Defendant's main ineffective assistance of counsel claim is unreviewable on direct appeal because it involves matters not reflected in, or not fully explained by, the trial record, particularly regarding counsel's voir dire strategy (see People v Rivera, 71 N.Y.2d 705, 709 [1988]; People v Love, 57 N.Y.2d 998 [1982]). Defendant claims that, given allegedly graphic testimony that the victim's dog was placed in danger during this incident, his attorney should have asked prospective jurors, or asked the court to ask them, about their attitudes toward dogs and whether these attitudes might affect the panelists' impartiality. On the existing record, to the extent it permits review, we find that defendant received effective assistance under the state and federal standards (see People v Taylor, 1 N.Y.3d 174, 175-176 [2003]; People v Benevento, 91 N.Y.2d 708, 713-714 [1998]; see also Strickland v Washington, 466 U.S. 668 [1984]). Counsel could have reasonably concluded that it was unwise to overemphasize the role of the dog in the case. In any event, defendant has not shown that he was prejudiced by the absence of voir dire concerning dogs. The presence of the dog was incidental, and defendant's contention that dog ownership was the type of factor that would affect a juror's ability to be impartial is speculative. To the extent defendant is also making an ineffective assistance claim regarding the depraved indifference issue, we find it to be without merit.
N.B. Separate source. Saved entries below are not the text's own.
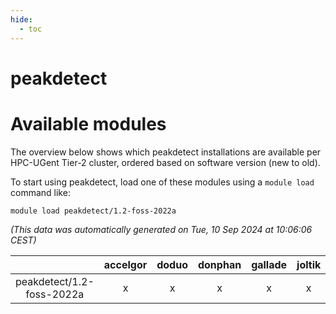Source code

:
 ```yaml
---
hide:
  - toc
---
```


peakdetect
==========

# Available modules


The overview below shows which peakdetect installations are available per HPC-UGent Tier-2 cluster, ordered based on software version (new to old).

To start using peakdetect, load one of these modules using a `module load` command like:

```shell
module load peakdetect/1.2-foss-2022a
```

*(This data was automatically generated on Tue, 10 Sep 2024 at 10:06:06 CEST)*  

| |accelgor|doduo|donphan|gallade|joltik|shinx|skitty|
| :---: | :---: | :---: | :---: | :---: | :---: | :---: | :---: |
|peakdetect/1.2-foss-2022a|x|x|x|x|x|-|x|
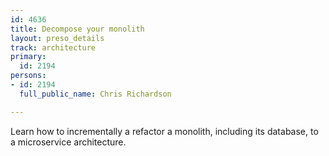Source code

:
 ```yaml
---
id: 4636
title: Decompose your monolith
layout: preso_details
track: architecture
primary:
  id: 2194
persons:
- id: 2194
  full_public_name: Chris Richardson

---
```

Learn how to incrementally a refactor a monolith, including its database, to a microservice architecture.
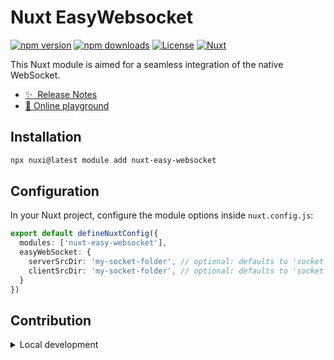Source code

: # Nuxt EasyWebsocket

[![npm version][npm-version-src]][npm-version-href]
[![npm downloads][npm-downloads-src]][npm-downloads-href]
[![License][license-src]][license-href]
[![Nuxt][nuxt-src]][nuxt-href]

This Nuxt module is aimed for a seamless integration of the native WebSocket.

- [✨ &nbsp;Release Notes](/CHANGELOG.md)
- [🏀 Online playground](https://stackblitz.com/github/Bombastickj/nuxt-easy-websocket?file=playground%2Fapp.vue)
<!-- - [📖 &nbsp;Documentation](https://example.com) -->

## Installation

```bash
npx nuxi@latest module add nuxt-easy-websocket
```


## Configuration

In your Nuxt project, configure the module options inside `nuxt.config.js`:

```ts
export default defineNuxtConfig({
  modules: ['nuxt-easy-websocket'],
  easyWebSocket: {
    serverSrcDir: 'my-socket-folder', // optional: defaults to 'socket' if not specified
    clientSrcDir: 'my-socket-folder', // optional: defaults to 'socket' if not specified
  }
})
```


## Contribution

<details>
  <summary>Local development</summary>
  
  ```bash
  # Install dependencies
  npm install
  
  # Generate type stubs
  npm run dev:prepare
  
  # Develop with the playground
  npm run dev
  
  # Build the playground
  npm run dev:build
  
  # Run ESLint
  npm run lint
  
  # Run Vitest
  npm run test
  npm run test:watch
  
  # Release new version
  npm run release
  ```

</details>


<!-- Badges -->
[npm-version-src]: https://img.shields.io/npm/v/nuxt-easy-websocket/latest.svg?style=flat&colorA=020420&colorB=00DC82
[npm-version-href]: https://npmjs.com/package/nuxt-easy-websocket

[npm-downloads-src]: https://img.shields.io/npm/dm/nuxt-easy-websocket.svg?style=flat&colorA=020420&colorB=00DC82
[npm-downloads-href]: https://npm.chart.dev/nuxt-easy-websocket

[license-src]: https://img.shields.io/npm/l/nuxt-easy-websocket.svg?style=flat&colorA=020420&colorB=00DC82
[license-href]: https://npmjs.com/package/nuxt-easy-websocket

[nuxt-src]: https://img.shields.io/badge/Nuxt-020420?logo=nuxt.js
[nuxt-href]: https://nuxt.com
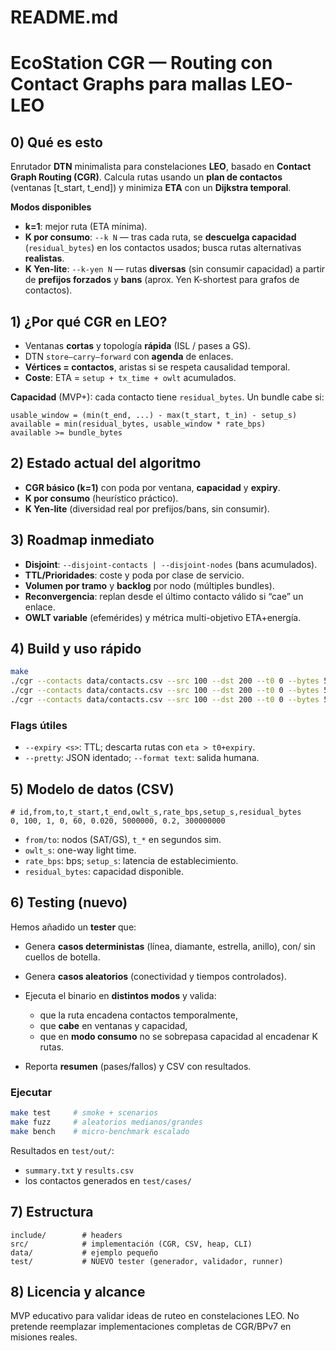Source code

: # README.md

# EcoStation CGR — Routing con Contact Graphs para mallas LEO-LEO

## 0) Qué es esto

Enrutador **DTN** minimalista para constelaciones **LEO**, basado en **Contact Graph Routing (CGR)**. Calcula rutas usando un **plan de contactos** (ventanas [t_start, t_end]) y minimiza **ETA** con un **Dijkstra temporal**.

**Modos disponibles**

* **k=1**: mejor ruta (ETA mínima).
* **K por consumo**: `--k N` — tras cada ruta, se **descuelga capacidad** (`residual_bytes`) en los contactos usados; busca rutas alternativas **realistas**.
* **K Yen-lite**: `--k-yen N` — rutas **diversas** (sin consumir capacidad) a partir de **prefijos forzados** y **bans** (aprox. Yen K-shortest para grafos de contactos).

## 1) ¿Por qué CGR en LEO?

* Ventanas **cortas** y topología **rápida** (ISL / pases a GS).
* DTN `store–carry–forward` con **agenda** de enlaces.
* **Vértices = contactos**, aristas si se respeta causalidad temporal.
* **Coste**: ETA = `setup + tx_time + owlt` acumulados.

**Capacidad** (MVP+): cada contacto tiene `residual_bytes`. Un bundle cabe si:

```
usable_window = (min(t_end, ...) - max(t_start, t_in) - setup_s)
available = min(residual_bytes, usable_window * rate_bps)
available >= bundle_bytes
```

## 2) Estado actual del algoritmo

* **CGR básico (k=1)** con poda por ventana, **capacidad** y **expiry**.
* **K por consumo** (heurístico práctico).
* **K Yen-lite** (diversidad real por prefijos/bans, sin consumir).

## 3) Roadmap inmediato

* **Disjoint**: `--disjoint-contacts | --disjoint-nodes` (bans acumulados).
* **TTL/Prioridades**: coste y poda por clase de servicio.
* **Volumen por tramo** y **backlog** por nodo (múltiples bundles).
* **Reconvergencia**: replan desde el último contacto válido si “cae” un enlace.
* **OWLT variable** (efemérides) y métrica multi-objetivo ETA+energía.

## 4) Build y uso rápido

```bash
make
./cgr --contacts data/contacts.csv --src 100 --dst 200 --t0 0 --bytes 5e7 --pretty
./cgr --contacts data/contacts.csv --src 100 --dst 200 --t0 0 --bytes 5e7 --k 3 --format text
./cgr --contacts data/contacts.csv --src 100 --dst 200 --t0 0 --bytes 5e7 --k-yen 3 --pretty
```

### Flags útiles

* `--expiry <s>`: TTL; descarta rutas con `eta > t0+expiry`.
* `--pretty`: JSON identado; `--format text`: salida humana.

## 5) Modelo de datos (CSV)

```
# id,from,to,t_start,t_end,owlt_s,rate_bps,setup_s,residual_bytes
0, 100, 1, 0, 60, 0.020, 5000000, 0.2, 300000000
```

* `from/to`: nodos (SAT/GS), `t_*` en segundos sim.
* `owlt_s`: one-way light time.
* `rate_bps`: bps; `setup_s`: latencia de establecimiento.
* `residual_bytes`: capacidad disponible.

## 6) Testing (nuevo)

Hemos añadido un **tester** que:

* Genera **casos deterministas** (línea, diamante, estrella, anillo), con/ sin cuellos de botella.
* Genera **casos aleatorios** (conectividad y tiempos controlados).
* Ejecuta el binario en **distintos modos** y valida:

  * que la ruta encadena contactos temporalmente,
  * que **cabe** en ventanas y capacidad,
  * que en **modo consumo** no se sobrepasa capacidad al encadenar K rutas.
* Reporta **resumen** (pases/fallos) y CSV con resultados.

### Ejecutar

```bash
make test     # smoke + scenarios
make fuzz     # aleatorios medianos/grandes
make bench    # micro-benchmark escalado
```

Resultados en `test/out/`:

* `summary.txt` y `results.csv`
* los contactos generados en `test/cases/`

## 7) Estructura

```
include/        # headers
src/            # implementación (CGR, CSV, heap, CLI)
data/           # ejemplo pequeño
test/           # NUEVO tester (generador, validador, runner)
```

## 8) Licencia y alcance

MVP educativo para validar ideas de ruteo en constelaciones LEO. No pretende reemplazar implementaciones completas de CGR/BPv7 en misiones reales.
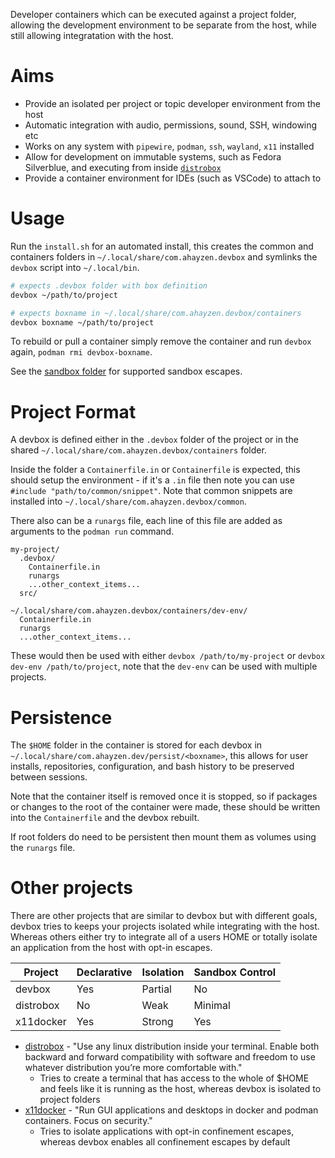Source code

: <!--
SPDX-FileCopyrightText: Andrew Hayzen <ahayzen@gmail.com>

SPDX-License-Identifier: MPL-2.0
-->

Developer containers which can be executed against a project folder, allowing the development environment to be separate from the host, while still allowing integratation with the host.

# Aims

  * Provide an isolated per project or topic developer environment from the host
  * Automatic integration with audio, permissions, sound, SSH, windowing etc
  * Works on any system with `pipewire`, `podman`, `ssh`, `wayland`, `x11` installed
  * Allow for development on immutable systems, such as Fedora Silverblue, and executing from inside [`distrobox`](https://github.com/89luca89/distrobox/)
  * Provide a container environment for IDEs (such as VSCode) to attach to

# Usage

Run the `install.sh` for an automated install, this creates the common and containers folders in `~/.local/share/com.ahayzen.devbox` and symlinks the `devbox` script into `~/.local/bin`.


```bash
# expects .devbox folder with box definition
devbox ~/path/to/project

# expects boxname in ~/.local/share/com.ahayzen.devbox/containers
devbox boxname ~/path/to/project
```

To rebuild or pull a container simply remove the container and run `devbox` again, `podman rmi devbox-boxname`.

See the [sandbox folder](./src/sandbox/) for supported sandbox escapes.

# Project Format

A devbox is defined either in the `.devbox` folder of the project or in the shared `~/.local/share/com.ahayzen.devbox/containers` folder.

Inside the folder a `Containerfile.in` or `Containerfile` is expected, this should setup the environment - if it's a `.in` file then note you can use `#include "path/to/common/snippet"`.
Note that common snippets are installed into `~/.local/share/com.ahayzen.devbox/common`.

There also can be a `runargs` file, each line of this file are added as arguments to the `podman run` command.

```
my-project/
  .devbox/
    Containerfile.in
    runargs
    ...other_context_items...
  src/

~/.local/share/com.ahayzen.devbox/containers/dev-env/
  Containerfile.in
  runargs
  ...other_context_items...
```

These would then be used with either `devbox /path/to/my-project` or `devbox dev-env /path/to/project`, note that the `dev-env` can be used with multiple projects.

# Persistence

The `$HOME` folder in the container is stored for each devbox in `~/.local/share/com.ahayzen.dev/persist/<boxname>`,
this allows for user installs, repositories, configuration, and bash history to be preserved between sessions.

Note that the container itself is removed once it is stopped, so if packages or changes to the root
of the container were made, these should be written into the `Containerfile` and the devbox rebuilt.

If root folders do need to be persistent then mount them as volumes using the `runargs` file.

# Other projects

There are other projects that are similar to devbox but with different goals,
devbox tries to keeps your projects isolated while integrating with the host.
Whereas others either try to integrate all of a users HOME or totally isolate
an application from the host with opt-in escapes.

| Project | Declarative | Isolation | Sandbox Control |
|---------|-------------|-----------|---------|
| devbox | Yes | Partial | No |
| distrobox | No | Weak | Minimal |
| x11docker | Yes | Strong | Yes |

  * [distrobox](https://github.com/89luca89/distrobox/) -  "Use any linux distribution inside your terminal. Enable both backward and forward compatibility with software and freedom to use whatever distribution you’re more comfortable with."
    * Tries to create a terminal that has access to the whole of $HOME and feels like it is running as the host, whereas devbox is isolated to project folders
  * [x11docker](https://github.com/mviereck/x11docker/) - "Run GUI applications and desktops in docker and podman containers. Focus on security."
    * Tries to isolate applications with opt-in confinement escapes, whereas devbox enables all confinement escapes by default
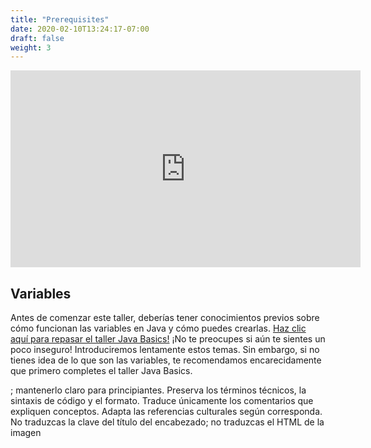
 ```yaml
---
title: "Prerequisites"
date: 2020-02-10T13:24:17-07:00
draft: false
weight: 3
---
```


<p style="text-align: center;"><iframe width="560" height="315" src="https://www.youtube.com/embed/m09C635qvN0" frameborder="0" allow="accelerometer; autoplay; clipboard-write; encrypted-media; gyroscope; picture-in-picture" allowfullscreen></iframe></p>

<!--<link rel="stylesheet" href="../../style.css">-->

## Variables

Antes de comenzar este taller, deberías tener conocimientos previos sobre cómo funcionan las variables en Java y cómo puedes crearlas. [Haz clic aquí para repasar el taller Java Basics!](https://workshops.nuevofoundation.org/java-basics/) ¡No te preocupes si aún te sientes un poco inseguro! Introduciremos lentamente estos temas. Sin embargo, si no tienes idea de lo que son las variables, te recomendamos encarecidamente que primero completes el taller Java Basics.

; mantenerlo claro para principiantes. 
        Preserva los términos técnicos, la sintaxis de código y el formato. Traduce únicamente los comentarios que expliquen conceptos.
        Adapta las referencias culturales según corresponda. No traduzcas la clave del título del encabezado; no traduzcas el HTML de la imagen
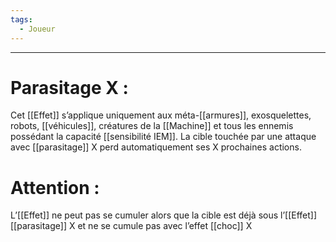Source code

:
 ```yaml
---
tags:
  - Joueur
---
```

___
# Parasitage X : 

Cet [[Effet]] s’applique uniquement aux méta-[[armures]], exosquelettes, robots, [[véhicules]], créatures de la [[Machine]] et tous les ennemis possédant la capacité [[sensibilité IEM]]. La cible touchée par une attaque avec [[parasitage]] X perd automatiquement ses X prochaines actions. 

# Attention : 

L’[[Effet]] ne peut pas se cumuler alors que la cible est déjà sous l’[[Effet]] [[parasitage]] X et ne se cumule pas avec l’effet [[choc]] X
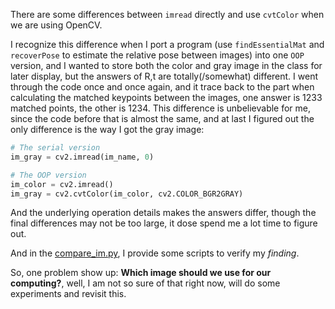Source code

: There are some differences between `imread` directly and use `cvtColor` when we are using OpenCV.

I recognize this difference when I port a program (use `findEssentialMat` and `recoverPose` to estimate the relative pose between images) into one `OOP` version, and I wanted to store both the color and gray image in the class for later display, but the answers of R,t are totally(/somewhat) different. I went through the code once and once again, and it trace back to the part when calculating the matched keypoints between the images, one answer is 1233 matched points, the other is 1234. This difference is unbelievable for me, since the code before that is almost the same, and at last I figured out the only difference is the way I got the gray image:

``` python
# The serial version
im_gray = cv2.imread(im_name, 0)

# The OOP version
im_color = cv2.imread()
im_gray = cv2.cvtColor(im_color, cv2.COLOR_BGR2GRAY)
```

And the underlying operation details makes the answers differ, though the final differences may not be too large, it dose spend me a lot time to figure out.

And in the [compare_im.py](compare_im.py), I provide some scripts to verify my *finding*.


So, one problem show up: **Which image should we use for our computing?**, well, I am not so sure of that right now, will do some experiments and revisit this.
Defendant did not preserve his challenges to portions of the victim's testimony, and we decline to review them in the interest of justice. As an alternative holding, we find no basis for reversal. In several instances, the court struck the testimony at issue, and the jury is presumed to have followed the court's instruction to disregard anything stricken from the record (see People v Baker, 14 N.Y.3d 266, 273-274 [2010]). To the extent that the remaining testimony challenged by defendant on appeal would be inadmissible, defendant opened the door to such testimony (see People v Marte, 99 A.D.3d 432 [1st Dept 2012], lv denied 20 N.Y.3d 987 [2012]), and any potential prejudice was likewise alleviated by the court's instructions.

We have considered and rejected defendant's claims regarding the sentencing proceeding, including those relating to the loss of the minutes of defendant's in absentia sentencing. The loss of minutes is attributable to defendant's nearly nine years spent as a fugitive and concomitant delay in perfecting his appeal. We perceive no basis for reducing the sentence.